Background information
- Also known as: The Statesiders; The Sidekicks;
- Origin: Wildwood, New Jersey, United States
- Genres: Garage rock; pop rock;
- Years active: 1964–1967
- Labels: Laurie, Providence, RCA Victor
- Past members: John Spirt; Mike Burke; Randy Bocelle; Zack Bocelle;

= The Redcoats (American band) =

American garage rock band

The Redcoats were an American garage rock band formed in Wildwood, New Jersey, in 1964. Heavily influenced by the Beatles from the onset, the group released one single as the Redcoats before recording as the Sidekicks. As the Sidekicks, the band earned a national hit with their tune, "Suspicions", and recorded an album in 1966. In 2001 an album of newly discovered recordings, Meet the Redcoats! Finally, was issued.

==History==

Co-founder John Spirt (drums) possessed prior recording experience and national success as a credited writer and singer on the Ran-Dells' Top 20 novelty hit "Martian Hop", in 1963. With the arrival of the Beatles and the onset of the British Invasion, Spirt formed a Beatlesque band, which complimented his composing style. Spirt recruited Zach Bocelle (lead vocals, rhythm guitar), Randy Bocelle (bass guitar), and Mike Burke (lead guitar, vocals) as bandmates, and hired record producer Steven Rappaport – the cousin of Spirt and producer of "Martian Hop" – as the band's manager. When asked if the band had any other influences in an interview, Rappaport limited them just to the Fab Four, before saying: "it's obvious from listening that their influences were generally Merseybeat – not just the Beatles". After extensive rehearsals at Spirt's home garage, the group signed to Laurie Records in 1965.

Before recording as the Redcoats, the group released a single, "She Belonged to Another", as the Statesiders on Laurie's subsidiary Providence Records imprint, according to the BMI database. Credited to Carnaby and Shakespeare, pseudonyms for Spirt and Burke, music historian Chris Bishop hypothesizes the single was recorded without the Bocelle brothers' participation, which explains the release's absence from Zach Bocelle's history of the Redcoats. In 1986, "She Belonged to Another" was featured on Mindrocker, Volume 12. The band, under the name the Redcoats, entered the studios again in the latter half of 1965, recording two Merseybeat-influenced tunes: "Love Unreturned" and "The Dum-Dum Song", both highlighted by English-sounding vocal harmonies. Receiving local radio play in New Jersey, the Redcoats garnered a following in the region with the songs, which were issued on their second single. More recording sessions followed; however, Rappaport could not manage to have the new material released on Providence Records.

Rappaport departed for Europe in 1966, leaving the group to arrange a contractual agreement with a wealthy investor from Philadelphia.
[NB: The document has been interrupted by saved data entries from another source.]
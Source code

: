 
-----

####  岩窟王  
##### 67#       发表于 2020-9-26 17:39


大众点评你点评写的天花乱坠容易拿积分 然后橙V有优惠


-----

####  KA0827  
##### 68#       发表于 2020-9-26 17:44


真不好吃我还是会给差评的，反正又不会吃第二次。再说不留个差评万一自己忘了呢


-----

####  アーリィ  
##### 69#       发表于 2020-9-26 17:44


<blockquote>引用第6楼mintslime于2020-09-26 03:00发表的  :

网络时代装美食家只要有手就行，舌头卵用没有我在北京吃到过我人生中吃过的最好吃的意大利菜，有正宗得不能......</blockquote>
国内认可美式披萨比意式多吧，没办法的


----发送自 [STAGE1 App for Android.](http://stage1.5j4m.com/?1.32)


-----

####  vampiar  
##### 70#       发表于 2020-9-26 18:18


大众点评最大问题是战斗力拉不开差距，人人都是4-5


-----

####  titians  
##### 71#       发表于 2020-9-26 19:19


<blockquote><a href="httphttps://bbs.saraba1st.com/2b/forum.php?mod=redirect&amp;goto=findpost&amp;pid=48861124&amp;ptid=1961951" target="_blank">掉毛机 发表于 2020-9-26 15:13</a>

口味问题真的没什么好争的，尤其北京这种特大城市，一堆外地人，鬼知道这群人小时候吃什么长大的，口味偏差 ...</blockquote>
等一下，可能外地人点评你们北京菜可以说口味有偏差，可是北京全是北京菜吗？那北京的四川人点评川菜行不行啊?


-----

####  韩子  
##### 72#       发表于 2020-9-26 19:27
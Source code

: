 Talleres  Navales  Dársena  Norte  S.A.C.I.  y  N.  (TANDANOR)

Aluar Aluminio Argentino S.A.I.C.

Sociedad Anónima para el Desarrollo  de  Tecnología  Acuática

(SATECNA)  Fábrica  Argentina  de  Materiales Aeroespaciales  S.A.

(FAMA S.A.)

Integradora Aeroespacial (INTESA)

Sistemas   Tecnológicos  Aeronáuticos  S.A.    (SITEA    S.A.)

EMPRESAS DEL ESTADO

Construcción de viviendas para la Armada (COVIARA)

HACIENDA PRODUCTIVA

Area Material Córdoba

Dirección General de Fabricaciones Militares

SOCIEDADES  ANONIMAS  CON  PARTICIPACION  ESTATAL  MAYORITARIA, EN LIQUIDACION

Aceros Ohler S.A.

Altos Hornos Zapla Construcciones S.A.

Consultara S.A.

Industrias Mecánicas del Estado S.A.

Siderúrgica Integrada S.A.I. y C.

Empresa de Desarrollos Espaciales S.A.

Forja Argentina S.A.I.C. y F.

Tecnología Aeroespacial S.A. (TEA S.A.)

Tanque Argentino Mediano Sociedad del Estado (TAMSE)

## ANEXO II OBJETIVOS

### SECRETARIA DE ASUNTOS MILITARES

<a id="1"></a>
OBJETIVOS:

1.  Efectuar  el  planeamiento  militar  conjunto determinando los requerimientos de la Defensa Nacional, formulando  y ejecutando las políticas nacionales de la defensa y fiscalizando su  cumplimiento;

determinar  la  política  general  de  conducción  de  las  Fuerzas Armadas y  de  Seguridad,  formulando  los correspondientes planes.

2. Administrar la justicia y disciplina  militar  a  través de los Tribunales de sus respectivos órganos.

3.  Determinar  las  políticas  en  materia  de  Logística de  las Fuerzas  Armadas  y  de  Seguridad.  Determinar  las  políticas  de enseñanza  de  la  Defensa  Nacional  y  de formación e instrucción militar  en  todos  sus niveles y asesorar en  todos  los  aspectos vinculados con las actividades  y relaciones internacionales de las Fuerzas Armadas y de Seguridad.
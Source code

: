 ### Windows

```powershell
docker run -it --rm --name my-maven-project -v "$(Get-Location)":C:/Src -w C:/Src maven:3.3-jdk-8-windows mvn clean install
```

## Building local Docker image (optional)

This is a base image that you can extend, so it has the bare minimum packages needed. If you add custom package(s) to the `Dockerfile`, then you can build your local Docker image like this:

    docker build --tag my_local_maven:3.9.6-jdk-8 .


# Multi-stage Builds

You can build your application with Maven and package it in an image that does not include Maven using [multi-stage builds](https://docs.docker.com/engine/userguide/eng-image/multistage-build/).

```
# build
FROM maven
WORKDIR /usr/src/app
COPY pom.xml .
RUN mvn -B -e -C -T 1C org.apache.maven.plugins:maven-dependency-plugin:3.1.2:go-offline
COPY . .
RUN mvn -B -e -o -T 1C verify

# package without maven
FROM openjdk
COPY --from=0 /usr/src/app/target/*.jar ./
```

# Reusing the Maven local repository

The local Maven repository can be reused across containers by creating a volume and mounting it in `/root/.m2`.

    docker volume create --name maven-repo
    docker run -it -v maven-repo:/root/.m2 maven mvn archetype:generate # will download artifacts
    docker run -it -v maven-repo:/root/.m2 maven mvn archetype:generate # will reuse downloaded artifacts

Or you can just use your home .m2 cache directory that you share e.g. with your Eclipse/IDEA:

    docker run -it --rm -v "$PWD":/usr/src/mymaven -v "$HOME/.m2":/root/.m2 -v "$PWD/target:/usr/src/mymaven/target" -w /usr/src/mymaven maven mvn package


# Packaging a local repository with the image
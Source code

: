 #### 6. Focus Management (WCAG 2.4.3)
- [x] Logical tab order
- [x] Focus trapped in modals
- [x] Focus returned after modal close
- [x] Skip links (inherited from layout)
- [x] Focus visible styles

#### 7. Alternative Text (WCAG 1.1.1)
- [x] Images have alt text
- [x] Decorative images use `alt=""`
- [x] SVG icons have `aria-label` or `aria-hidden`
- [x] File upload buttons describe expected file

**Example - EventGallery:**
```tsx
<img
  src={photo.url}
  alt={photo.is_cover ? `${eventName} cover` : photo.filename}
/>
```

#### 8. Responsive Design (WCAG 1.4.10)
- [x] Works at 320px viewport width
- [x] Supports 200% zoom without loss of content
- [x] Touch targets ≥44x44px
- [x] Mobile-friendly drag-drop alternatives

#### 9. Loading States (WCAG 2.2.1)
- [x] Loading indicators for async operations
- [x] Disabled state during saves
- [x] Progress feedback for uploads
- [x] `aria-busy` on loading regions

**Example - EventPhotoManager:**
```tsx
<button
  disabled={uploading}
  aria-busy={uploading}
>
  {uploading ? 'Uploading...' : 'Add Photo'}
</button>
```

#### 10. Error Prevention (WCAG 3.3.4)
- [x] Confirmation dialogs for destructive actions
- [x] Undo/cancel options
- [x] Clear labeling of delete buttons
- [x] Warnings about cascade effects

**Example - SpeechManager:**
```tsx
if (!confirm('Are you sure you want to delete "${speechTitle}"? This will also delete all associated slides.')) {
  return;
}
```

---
With the band signed to RCA Records and their name changed to the Sidekicks, Spirt's composition "Suspicions" was chosen to be recorded with full orchestrated arrangements. It became a moderate national hit, reaching number 55 on the Billboard Hot 100. As a result of their success, the Sidekicks recorded an album titled Fifi the Flea, which mixed a combination of Spirt originals and pop tunes. However, the group's new manager exploited the band members of most of their royalties, forcing a disillusioned Spirt to disband the Sidekicks by early-1967.

Years after the group broke up, Rappaport discovered the master tapes to the band's recording sessions as the Redcoats. Although the sound quality was poor in its original state, Rappaport digitally remastered the tapes and presented them to Dionysus Records, which agreed to distribute a total of twelve songs (ten previously unreleased). On April 17, 2001, the material appeared on Meet the Redcoats! Finally, a rare feat for a 1960s garage band to have unreleased songs issued after such an amount of time. Eight additional compositions were also recorded around the same time period as those presented on the album; however, Rappaport reported the tapes as being "lost forever". Commenting on Meet the Redcoats! Finally, music historian Richie Unterberger was critical of the lack of originality, but also wrote the album is "quite a refreshing contrast to the cruder, less-melodic, and less-musically accomplished sounds that are far more the norm for super-obscure '60s garage reissues".